ヒューイは何も出来ません
「えっ!? 何か言った? こっちはもう終わったんだけど」
「……はっ!? そんな馬鹿な……お前は僧侶じゃなかったのか。武器も持っていないではないか!!」
ヒューイが後ろを向いたのを皮切りに、速攻でゴブリンの撃破に向かった。それも負けたとはいえ、【ナイトメア】戦の影響もあって、力や速度が上がってるのもあるのかも。
「圧倒的!! こんな展開を誰が予想したでしょうか!! まさか、レッド様が素手でゴブリンを瞬殺するなんて」
受付嬢も興奮した感じでアナウンスをしてる。

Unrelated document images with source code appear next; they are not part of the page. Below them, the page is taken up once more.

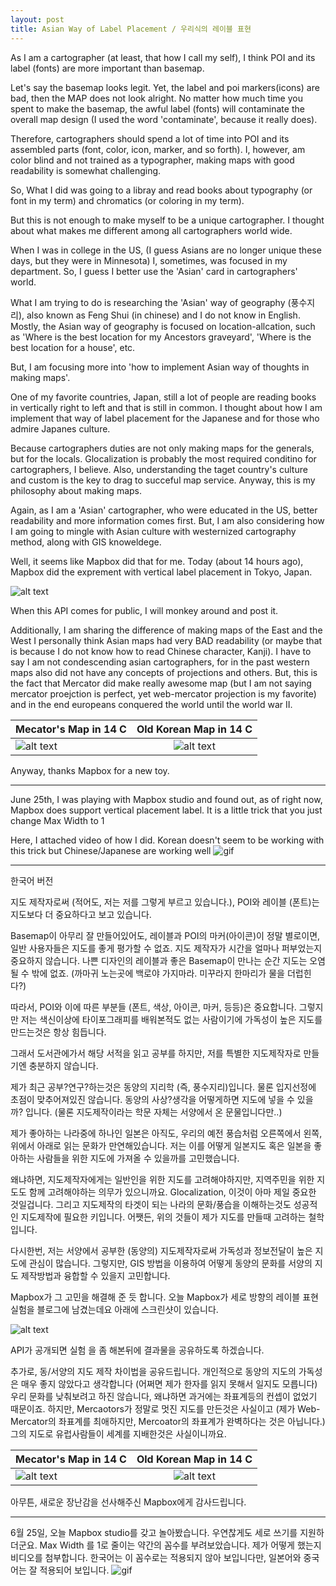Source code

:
 ```yaml
---
layout: post
title: Asian Way of Label Placement / 우리식의 레이블 표현
---
```


As I am a cartographer (at least, that how I call my self), I think POI and its label (fonts) are more important than basemap.


Let's say the basemap looks legit.
Yet, the label and poi markers(icons) are bad, then the MAP does not look alright.
No matter how much time you spent to make the basemap, the awful label (fonts) will contaminate the overall map design (I used the word 'contaminate', because it really does).


Therefore, cartographers should spend a lot of time into POI and its assembled parts (font, color, icon, marker, and so forth). I, however, am color blind and not trained as a typographer, making maps with good readability is somewhat challenging.


So, What I did was going to a libray and read books about typography (or font in my term) and chromatics (or coloring in my term).


But this is not enough to make myself to be a unique cartographer.
I thought about what makes me different among all cartographers world wide.


When I was in college in the US, (I guess Asians are no longer unique these days, but they were in Minnesota) I, sometimes, was focused in my department. So, I guess I better use the 'Asian' card in cartographers' world.


What I am trying to do is researching the  'Asian' way of geography (풍수지리), also known as Feng Shui (in chinese) and I do not know in English. Mostly, the Asian way of geography is focused on location-allcation, such as 'Where is the best location for my Ancestors graveyard', 'Where is the best location for a house', etc.


But, I am focusing more into 'how to implement Asian way of thoughts in making maps'.


One of my favorite countries, Japan, still a lot of people are reading books in vertically right to 
left and that is still in common.
I thought about how I am implement that way of label placement for the Japanese and for those who admire Japanes culture.


Because cartographers duties are not only making maps for the generals, but for the locals.
Glocalization is probably the most required conditino for cartographers, I believe.
Also, understanding the taget country's culture and custom is the key to drag to succeful map service.
Anyway, this is my philosophy about making maps.


Again, as I am a 'Asian' cartographer, who were educated in the US, better readability and more information comes first.
But, I am also considering how I am going to mingle with Asian culture with westernized cartography method, along with GIS knoweldege.


Well, it seems like Mapbox did that for me. Today (about 14 hours ago), Mapbox did the exprement with vertical label placement in Tokyo, Japan.


![alt text](https://scontent.ficn1-1.fna.fbcdn.net/v/t1.0-9/65114048_10156915219444892_74845508849369088_n.jpg?_nc_cat=111&_nc_ht=scontent.ficn1-1.fna&oh=7d97d38f626a3e9dcf0a16256aeac6e4&oe=5D916786)


When this API comes for public, I will monkey around and post it.



Additionally, I am sharing the difference of making maps of the East and the West 
I personally think Asian maps had very BAD readability (or maybe that is because I do not know how to read Chinese character, Kanji).
I have to say I am not condescending asian cartographers, for in the past western maps also did not have any concepts of projections and others. But, this is the fact that Mercator did make really awesome map (but I am not saying mercator proejction is perfect, yet web-mercator projection is my favorite) and in the end europeans conquered the world until the world war II.

| Mecator's Map in 14 C | Old Korean Map in 14 C |
| ------------- | :-----------: |
| ![alt text](https://scontent.ficn1-1.fna.fbcdn.net/v/t1.0-9/64625883_10156915209464892_2026769743855222784_n.jpg?_nc_cat=100&_nc_ht=scontent.ficn1-1.fna&oh=1532321ac030280251a6c8b32d5e24fa&oe=5D809976)| ![alt text](https://t1.daumcdn.net/cfile/tistory/23538934586FA9C212)


Anyway, thanks Mapbox for a new toy.


---
June 25th,
I was playing with Mapbox studio and found out, as of right now, Mapbox does support vertical placement label.
It is a little trick that you just change Max Width to 1

Here, I attached video of how I did.
Korean doesn't seem to be working with this trick but Chinese/Japanese are working well
![gif](https://github.com/pil0706/pil0706.github.io/blob/master/screenshots/1st/label_placement.gif)



***
한국어 버전

지도 제작자로써 (적어도, 저는 저를 그렇게 부르고 있습니다.), POI와 레이블 (폰트)는 지도보다 더 중요하다고 보고 있습니다.

Basemap이 아무리 잘 만들어있어도, 레이블과 POI의 마커(아이콘)이 정말 별로이면, 일반 사용자들은 지도를 좋게 평가할 수 없죠.
지도 제작자가 시간을 얼마나 퍼부었는지 중요하지 않습니다. 나쁜 디자인의 레이블과 좋은 Basemap이 만나는 순간 지도는 오염될 수 밖에 없죠. (까마귀 노는곳에 백로야 가지마라. 미꾸라지 한마리가 물을 더럽힌다?)

따라서, POI와 이에 따른 부분들 (폰트, 색상, 아이콘, 마커, 등등)은 중요합니다. 그렇지만 저는 색신이상에 타이포그래피를 배워본적도 없는 사람이기에 가독성이 높은 지도를 만드는것은 항상 힘듭니다.

그래서 도서관에가서 해당 서적을 읽고 공부를 하지만, 저를 특별한 지도제작자로 만들기엔 충분하지 않습니다.

제가 최근 공부?연구?하는것은 동양의 지리학 (즉, 풍수지리)입니다. 물론 입지선정에 초점이 맞추어져있진 않습니다. 동양의 사상?생각을 어떻게하면 지도에 넣을 수 있을까? 입니다. (물론 지도제작이라는 학문 자체는 서양에서 온 문물입니다만..)

제가 좋아하는 나라중에 하나인 일본은 아직도, 우리의 예전 풍습처럼 오른쪽에서 왼쪽, 위에서 아래로 읽는 문화가 만연해있습니다.
저는 이를 어떻게 일본지도 혹은 일본을 좋아하는 사람들을 위한 지도에 가져올 수 있을까를 고민했습니다.

왜냐하면, 지도제작자에게는 일반인을 위한 지도를 고려해야하지만, 지역주민을 위한 지도도 함께 고려해야하는 의무가 있으니까요.
Glocalization, 이것이 아마 제일 중요한 것일겁니다. 그리고 지도제작의 타겟이 되는 나라의 문화/풍습을 이해하는것도 성공적인 지도제작에 필요한 키입니다.
어쨋든, 위의 것들이 제가 지도를 만들때 고려하는 철학입니다.

다시한번, 저는 서양에서 공부한 (동양의) 지도제작자로써 가독성과 정보전달이 높은 지도에 관심이 많습니다. 그렇지만, GIS 방법을 이용하여 어떻게 동양의 문화를 서양의 지도 제작방법과 융합할 수 있을지 고민합니다.

Mapbox가 그 고민을 해결해 준 듯 합니다. 오늘 Mapbox가 세로 방향의 레이블 표현실험을 블로그에 남겼는데요 아래에 스크린샷이 있습니다.


![alt text](https://scontent.ficn1-1.fna.fbcdn.net/v/t1.0-9/65114048_10156915219444892_74845508849369088_n.jpg?_nc_cat=111&_nc_ht=scontent.ficn1-1.fna&oh=7d97d38f626a3e9dcf0a16256aeac6e4&oe=5D916786)

API가 공개되면 실험 을 좀 해본뒤에 결과물을 공유하도록 하겠습니다.


추가로, 동/서양의 지도 제작 차이법을 공유드립니다.
개인적으로 동양의 지도의 가독성은 매우 좋지 않았다고 생각합니다 (어쩌면 제가 한자를 읽지 못해서 일지도 모릅니다)
우리 문화를 낮춰보려고 하진 않습니다, 왜냐하면 과거에는 좌표계등의 컨셉이 없었기 때문이죠.
하지만, Mercaotors가 정말로 멋진 지도를 만든것은 사실이고 (제가 Web-Mercator의 좌표계를 최애하지만, Mercoator의 좌표계가 완벽하다는 것은 아닙니다.) 그의 지도로 유럽사람들이 세계를 지배한것은 사실이니까요.

| Mecator's Map in 14 C | Old Korean Map in 14 C |
| ------------- | :-----------: |
| ![alt text](https://scontent.ficn1-1.fna.fbcdn.net/v/t1.0-9/64625883_10156915209464892_2026769743855222784_n.jpg?_nc_cat=100&_nc_ht=scontent.ficn1-1.fna&oh=1532321ac030280251a6c8b32d5e24fa&oe=5D809976)| ![alt text](https://t1.daumcdn.net/cfile/tistory/23538934586FA9C212)

아무튼, 새로운 장난감을 선사해주신 Mapbox에게 감사드립니다.

---
6월 25일,
오늘 Mapbox studio를 갖고 놀아봤습니다. 우연찮게도 세로 쓰기를 지원하더군요.
Max Width 를 1로 줄이는 약간의 꼼수를 부려보았습니다.
제가 어떻게 했는지 비디오를 첨부합니다.
한국어는 이 꼼수로는 적용되지 않아 보입니다만, 일본어와 중국어는 잘 적용되어 보입니다.
![gif](https://github.com/pil0706/pil0706.github.io/blob/master/screenshots/1st/label_placement.gif)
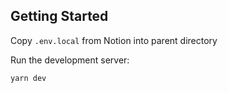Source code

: ## Getting Started

Copy `.env.local` from Notion into parent directory

Run the development server:

```bash
yarn dev
```
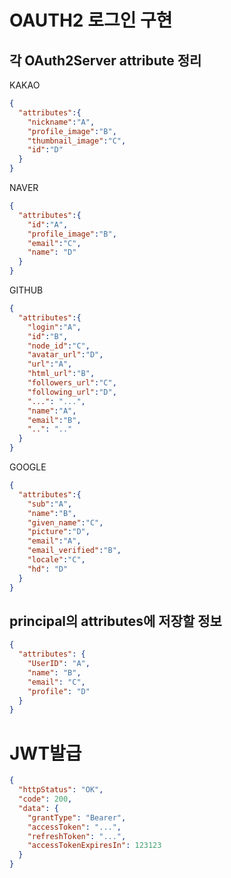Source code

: # OAUTH2 로그인 구현
## 각 OAuth2Server attribute 정리
KAKAO
```json
{
  "attributes":{
    "nickname":"A",
    "profile_image":"B",
    "thumbnail_image":"C",
    "id":"D"
  }
}
```
NAVER
```json
{
  "attributes":{
    "id":"A",
    "profile_image":"B",
    "email":"C",
    "name": "D"
  }
}
```
GITHUB
```json
{
  "attributes":{
    "login":"A",
    "id":"B",
    "node_id":"C",
    "avatar_url":"D",
    "url":"A",
    "html_url":"B",
    "followers_url":"C",
    "following_url":"D",
    "...": "...",
    "name":"A",
    "email":"B",
    "..": ".."
  }
}
```
GOOGLE
```json
{
  "attributes":{
    "sub":"A",
    "name":"B",
    "given_name":"C",
    "picture":"D",
    "email":"A",
    "email_verified":"B",
    "locale":"C",
    "hd": "D"
  }
}
```

## principal의 attributes에 저장할 정보
```json
{
  "attributes": {
    "UserID": "A",
    "name": "B",
    "email": "C",
    "profile": "D"
  }
}
```

# JWT발급
```json
{
  "httpStatus": "OK",
  "code": 200,
  "data": {
    "grantType": "Bearer",
    "accessToken": "...",
    "refreshToken": "...",
    "accessTokenExpiresIn": 123123
  }
}
```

モニターで見てる観客が荒れてる声も一緒に聞こえてきたのは、ざまあみろだね。
「続いての試合はどうしますか? 私としては見てみたいと思うのですが……」
「勿論、継続だ!! 余は何も出来ないからな。レッドもそれで構わないはずだ」
「継続!! 試合継続です!!」
私が答える前に、ヒューイが継続する事を決めたんだけど!! メインは私のはずでしょ。パートナーがそれを決めてどうするのよ……
実際、ヒューイは何もする暇はなかったわけで、他の冒険者と組んだ時、本当は何かしたような事を言ってたし、それを探るのもありかも? その証拠を見つけて、【闘技場】を出禁にすれば……闘技者として登録してなかったわけだしね。
「それでは二回戦……はじめ!!」
アナウンスが切れるのと一緒に、私とヒューイの声もあちら側に届かなくなったと思う。それと同時に最初とは別方向の柵が開かれた。
「うわ……虫系なの。芋虫やミミズよりかはマシだけど……」
二試合目の相手は巨大なアリが一匹。私よりも二倍は大きさがある。気持ち悪さはあるけど、芋虫やミミズに比べてたら大丈夫ではある。
「虫系が苦手なのか。なら、余の命令に従えばいい!! って、おい!! 余の声が聞こえてないのか!?」
「えっ? 虫は見た目が苦手なだけで、倒せないわけじゃないから。というか、命令に従う理由もないし」
ゴブリン戦同様、ヒューイが何かをする前に巨大アリを撃破。巨大アリの倍以上ある高さは、壁を使っての三角跳びで補い、そこからの回転蹴りで頭を蹴り飛ばした。三角跳びは初めての挑戦だったけど、【ユニユニ】という事もあって、案外出来るみたい。
「そういう事ではない!! 余の【カリスマ】で虜にされてないという事だ。装備も効果を高めるはずが……」
【カリスマ】はスキルの事を言ってるわけ? それとも赤レッドの姿をしてるから、スーパーヒーローになった気持ちになってるとか? そんな効果もあったはずだけど……
「二回戦も突破!! 蝶のように舞い、蜂のように刺す。そのような動きで、レッド様は巨大アリを撃破しました!! 勿論、次の試合は」
二試合目が終わって、再びアナウンスの声が。それも若干嬉しそうなのは、ヒューイのいつもの試合とは違う展開になってるからなのかも。
「継続に決まってる!! 今度こそだ。レッドは余の力に平伏すだろう」
いやいや……私を平伏すようにするんじゃなくて、魔物を倒すのが本来の目的だから。
「三試合目決定です!! 次の試合はヒューイ様の活躍が見れるそうです」
受付嬢はヒューイを煽るような台詞を言った後、アナウンスを切った。それは第三試合の開始の合図でもあって、三つ目の柵が上へ引き上げられていく。